▶ _WORK INSTRUCTIONS_
Please go through the records below and return every line holding the word "management".

Saved data entries:

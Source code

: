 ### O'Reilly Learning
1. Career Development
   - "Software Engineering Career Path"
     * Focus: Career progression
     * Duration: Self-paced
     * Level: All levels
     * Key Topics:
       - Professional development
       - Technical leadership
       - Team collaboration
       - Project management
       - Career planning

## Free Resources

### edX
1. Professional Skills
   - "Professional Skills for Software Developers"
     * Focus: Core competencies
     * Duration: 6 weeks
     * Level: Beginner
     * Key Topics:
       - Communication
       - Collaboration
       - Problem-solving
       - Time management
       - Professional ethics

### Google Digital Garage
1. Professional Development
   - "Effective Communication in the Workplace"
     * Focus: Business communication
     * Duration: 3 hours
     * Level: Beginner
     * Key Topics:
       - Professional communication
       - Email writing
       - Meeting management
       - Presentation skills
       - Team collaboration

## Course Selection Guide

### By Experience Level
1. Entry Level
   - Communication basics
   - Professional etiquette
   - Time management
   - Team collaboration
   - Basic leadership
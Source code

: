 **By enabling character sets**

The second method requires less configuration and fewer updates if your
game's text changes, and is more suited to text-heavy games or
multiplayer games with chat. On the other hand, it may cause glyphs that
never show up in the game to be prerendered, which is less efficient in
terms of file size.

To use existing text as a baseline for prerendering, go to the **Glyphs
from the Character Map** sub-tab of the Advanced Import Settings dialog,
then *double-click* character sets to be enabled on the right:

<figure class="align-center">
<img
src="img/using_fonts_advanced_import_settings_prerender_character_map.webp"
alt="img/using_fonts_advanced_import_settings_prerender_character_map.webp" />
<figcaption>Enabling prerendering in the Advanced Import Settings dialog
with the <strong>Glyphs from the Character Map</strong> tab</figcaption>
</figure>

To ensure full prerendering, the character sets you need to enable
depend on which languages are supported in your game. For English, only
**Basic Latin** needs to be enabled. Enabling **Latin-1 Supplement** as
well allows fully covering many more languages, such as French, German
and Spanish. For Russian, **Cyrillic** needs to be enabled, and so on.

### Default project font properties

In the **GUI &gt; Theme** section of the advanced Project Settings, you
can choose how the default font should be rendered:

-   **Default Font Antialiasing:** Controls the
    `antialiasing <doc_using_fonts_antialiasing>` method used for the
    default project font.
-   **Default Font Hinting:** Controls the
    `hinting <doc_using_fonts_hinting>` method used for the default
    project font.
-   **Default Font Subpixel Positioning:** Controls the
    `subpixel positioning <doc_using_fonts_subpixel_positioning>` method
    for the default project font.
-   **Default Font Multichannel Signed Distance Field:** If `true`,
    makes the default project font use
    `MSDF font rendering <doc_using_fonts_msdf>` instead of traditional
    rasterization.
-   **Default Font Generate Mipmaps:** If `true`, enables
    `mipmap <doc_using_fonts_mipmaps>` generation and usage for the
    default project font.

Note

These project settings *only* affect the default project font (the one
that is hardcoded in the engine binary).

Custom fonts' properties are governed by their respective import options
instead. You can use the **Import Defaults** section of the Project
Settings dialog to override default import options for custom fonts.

▶ _WRITTEN RESPONSE_
       - Project management
       - Time management
       - Meeting management
   - Time management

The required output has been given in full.